Health order lawsuit hearing postponed

Clallam County answers injunction request, saying more deaths likely if mandate lifted

PORT ANGELES — Rescinding a proof-of-vaccination mandate for Clallam County restaurants and bars would increase COVID-19 infections spread by unvaccinated, unmasked individuals and lead to more deaths, according to a court filing defending the county and Health Officer Dr. Allison Berry.

Bert Boughton, a Clallam County deputy prosecuting attorney, filed an answer Wednesday to an injunction request from six restaurant owners, in anticipation of a hearing originally set for last Friday in Kitsap County Superior Court. The hearing was postponed until Jan. 24 following a COVID-19 outbreak in the Clallam County Courthouse.

“Some may argue that they should have the right to go where they want to go, to eat and drink and to be merry, and that they should be able to do so while claiming the right to be free from any vaccine requirement,” Boughton said in the filing.

“However, their decision to do so effects not only themselves, rather it necessarily bears on the health and the very life of others,” he said.

”That, in turn, should weigh heavily against removing the health order, which protects the health of everyone in the community.”
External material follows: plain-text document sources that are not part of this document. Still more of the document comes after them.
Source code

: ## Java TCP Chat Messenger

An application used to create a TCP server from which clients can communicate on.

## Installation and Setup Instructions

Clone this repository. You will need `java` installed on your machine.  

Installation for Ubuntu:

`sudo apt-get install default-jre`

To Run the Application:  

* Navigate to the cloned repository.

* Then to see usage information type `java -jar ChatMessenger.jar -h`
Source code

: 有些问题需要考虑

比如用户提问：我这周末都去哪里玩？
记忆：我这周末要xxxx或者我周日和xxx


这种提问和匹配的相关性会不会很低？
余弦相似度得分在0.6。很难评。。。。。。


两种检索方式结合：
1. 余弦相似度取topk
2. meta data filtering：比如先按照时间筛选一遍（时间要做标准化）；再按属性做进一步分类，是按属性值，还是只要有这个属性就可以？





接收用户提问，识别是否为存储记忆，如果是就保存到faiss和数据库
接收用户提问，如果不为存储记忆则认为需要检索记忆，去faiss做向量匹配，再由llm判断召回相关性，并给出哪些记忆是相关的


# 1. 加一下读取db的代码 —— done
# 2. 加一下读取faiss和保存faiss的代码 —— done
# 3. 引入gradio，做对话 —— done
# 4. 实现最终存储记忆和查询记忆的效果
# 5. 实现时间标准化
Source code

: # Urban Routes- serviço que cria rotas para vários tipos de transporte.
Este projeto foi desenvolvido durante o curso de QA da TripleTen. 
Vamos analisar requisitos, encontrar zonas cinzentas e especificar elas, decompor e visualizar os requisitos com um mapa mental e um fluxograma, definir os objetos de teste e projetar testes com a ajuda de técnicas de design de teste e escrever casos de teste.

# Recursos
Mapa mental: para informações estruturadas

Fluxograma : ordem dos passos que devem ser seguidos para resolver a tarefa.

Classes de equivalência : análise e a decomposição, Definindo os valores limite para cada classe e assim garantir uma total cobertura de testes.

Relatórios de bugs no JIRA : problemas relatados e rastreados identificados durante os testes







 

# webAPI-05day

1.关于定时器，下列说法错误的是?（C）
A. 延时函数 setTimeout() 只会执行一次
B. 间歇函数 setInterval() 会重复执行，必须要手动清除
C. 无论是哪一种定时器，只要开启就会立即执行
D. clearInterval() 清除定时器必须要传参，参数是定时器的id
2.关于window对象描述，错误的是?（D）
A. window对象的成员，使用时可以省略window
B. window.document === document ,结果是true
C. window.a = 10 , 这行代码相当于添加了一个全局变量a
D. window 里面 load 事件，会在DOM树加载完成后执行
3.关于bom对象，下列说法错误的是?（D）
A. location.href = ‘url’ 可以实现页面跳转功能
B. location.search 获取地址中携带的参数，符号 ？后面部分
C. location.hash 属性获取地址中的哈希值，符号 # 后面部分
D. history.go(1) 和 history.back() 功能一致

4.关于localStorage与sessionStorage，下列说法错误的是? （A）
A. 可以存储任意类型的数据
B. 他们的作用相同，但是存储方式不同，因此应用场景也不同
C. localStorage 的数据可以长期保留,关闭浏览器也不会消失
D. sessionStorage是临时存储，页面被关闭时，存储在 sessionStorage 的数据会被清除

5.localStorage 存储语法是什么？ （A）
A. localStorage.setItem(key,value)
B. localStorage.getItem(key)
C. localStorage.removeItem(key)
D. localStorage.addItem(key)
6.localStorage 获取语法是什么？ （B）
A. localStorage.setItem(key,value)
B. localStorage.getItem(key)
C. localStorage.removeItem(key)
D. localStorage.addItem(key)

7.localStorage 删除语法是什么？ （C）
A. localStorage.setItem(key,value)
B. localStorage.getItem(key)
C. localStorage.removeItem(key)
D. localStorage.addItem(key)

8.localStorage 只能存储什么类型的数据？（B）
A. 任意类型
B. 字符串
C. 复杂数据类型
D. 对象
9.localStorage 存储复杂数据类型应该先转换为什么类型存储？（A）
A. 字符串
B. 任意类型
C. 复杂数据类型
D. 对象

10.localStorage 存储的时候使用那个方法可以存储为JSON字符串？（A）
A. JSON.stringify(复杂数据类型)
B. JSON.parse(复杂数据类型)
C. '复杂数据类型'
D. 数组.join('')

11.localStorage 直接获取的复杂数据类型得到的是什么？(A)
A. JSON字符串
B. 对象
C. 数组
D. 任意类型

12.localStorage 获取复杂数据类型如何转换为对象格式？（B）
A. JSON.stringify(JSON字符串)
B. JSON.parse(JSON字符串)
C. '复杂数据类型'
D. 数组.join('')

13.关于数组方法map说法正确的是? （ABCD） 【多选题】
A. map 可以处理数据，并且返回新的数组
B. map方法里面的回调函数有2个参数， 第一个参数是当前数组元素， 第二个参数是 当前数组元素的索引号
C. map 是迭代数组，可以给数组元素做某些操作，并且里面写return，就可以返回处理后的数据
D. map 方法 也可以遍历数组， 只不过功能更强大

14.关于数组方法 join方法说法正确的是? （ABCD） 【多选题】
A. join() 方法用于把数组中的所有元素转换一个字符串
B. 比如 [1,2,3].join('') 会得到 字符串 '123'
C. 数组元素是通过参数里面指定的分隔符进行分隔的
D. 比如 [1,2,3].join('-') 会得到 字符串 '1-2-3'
Boughton said Friday a meeting between the plaintiffs and defendants — in effect a settlement conference, he said — had been scheduled for 2:30 p.m. Thursday in the large, ornate courtroom in the historic section of the courthouse.

But public access to the building was restricted Thursday and Friday to scheduled Superior and district court proceedings due to a COVID-19 outbreak. It had shut down the auditor’s and treasurer’s offices Monday through Wednesday.

Berry said Saturday she believes the building will reopen on Monday, adding that the final decision is up to county Administrator Rich Sill.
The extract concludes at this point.